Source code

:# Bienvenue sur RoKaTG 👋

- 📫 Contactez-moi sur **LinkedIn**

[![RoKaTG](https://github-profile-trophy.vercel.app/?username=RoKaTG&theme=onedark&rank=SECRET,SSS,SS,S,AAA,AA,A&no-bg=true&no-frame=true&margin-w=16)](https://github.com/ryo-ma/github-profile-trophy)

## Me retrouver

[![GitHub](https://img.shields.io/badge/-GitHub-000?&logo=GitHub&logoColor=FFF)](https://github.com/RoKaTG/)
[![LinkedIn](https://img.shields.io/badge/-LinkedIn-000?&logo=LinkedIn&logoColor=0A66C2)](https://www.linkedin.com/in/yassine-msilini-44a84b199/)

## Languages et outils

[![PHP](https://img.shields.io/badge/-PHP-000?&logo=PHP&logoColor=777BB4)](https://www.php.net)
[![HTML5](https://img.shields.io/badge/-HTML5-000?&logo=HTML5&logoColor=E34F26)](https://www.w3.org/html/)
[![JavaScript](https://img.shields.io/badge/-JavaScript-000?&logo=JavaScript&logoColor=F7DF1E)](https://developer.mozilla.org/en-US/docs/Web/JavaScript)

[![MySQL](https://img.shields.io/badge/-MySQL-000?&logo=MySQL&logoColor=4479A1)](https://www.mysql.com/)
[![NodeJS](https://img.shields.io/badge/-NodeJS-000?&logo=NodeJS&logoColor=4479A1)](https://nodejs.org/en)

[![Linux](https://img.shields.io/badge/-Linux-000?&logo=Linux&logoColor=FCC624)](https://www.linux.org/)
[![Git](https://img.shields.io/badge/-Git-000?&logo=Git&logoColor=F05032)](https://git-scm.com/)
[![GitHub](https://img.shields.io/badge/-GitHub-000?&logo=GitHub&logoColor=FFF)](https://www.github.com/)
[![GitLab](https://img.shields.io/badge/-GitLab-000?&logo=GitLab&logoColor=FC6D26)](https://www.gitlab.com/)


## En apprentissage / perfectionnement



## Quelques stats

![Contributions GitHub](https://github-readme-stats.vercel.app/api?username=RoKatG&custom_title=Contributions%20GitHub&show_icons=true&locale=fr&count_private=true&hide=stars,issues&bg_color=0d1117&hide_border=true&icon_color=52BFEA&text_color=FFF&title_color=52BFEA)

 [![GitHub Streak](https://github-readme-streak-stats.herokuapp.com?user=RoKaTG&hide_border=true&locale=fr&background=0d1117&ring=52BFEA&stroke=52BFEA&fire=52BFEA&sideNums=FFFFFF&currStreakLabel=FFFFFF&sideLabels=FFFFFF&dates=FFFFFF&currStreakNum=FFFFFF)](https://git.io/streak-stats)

» DIRECTIONS
Only one part of the material above is to be transcribed, namely the lines starting with the line that has "- 📫 Contactez-moi sur **LinkedIn**" and going on through the line that has "## Me retrouver", exactly as they stand.

» ANSWER SPACE
- 📫 Contactez-moi sur **LinkedIn**

[![RoKaTG](https://github-profile-trophy.vercel.app/?username=RoKaTG&theme=onedark&rank=SECRET,SSS,SS,S,AAA,AA,A&no-bg=true&no-frame=true&margin-w=16)](https://github.com/ryo-ma/github-profile-trophy)

## Me retrouver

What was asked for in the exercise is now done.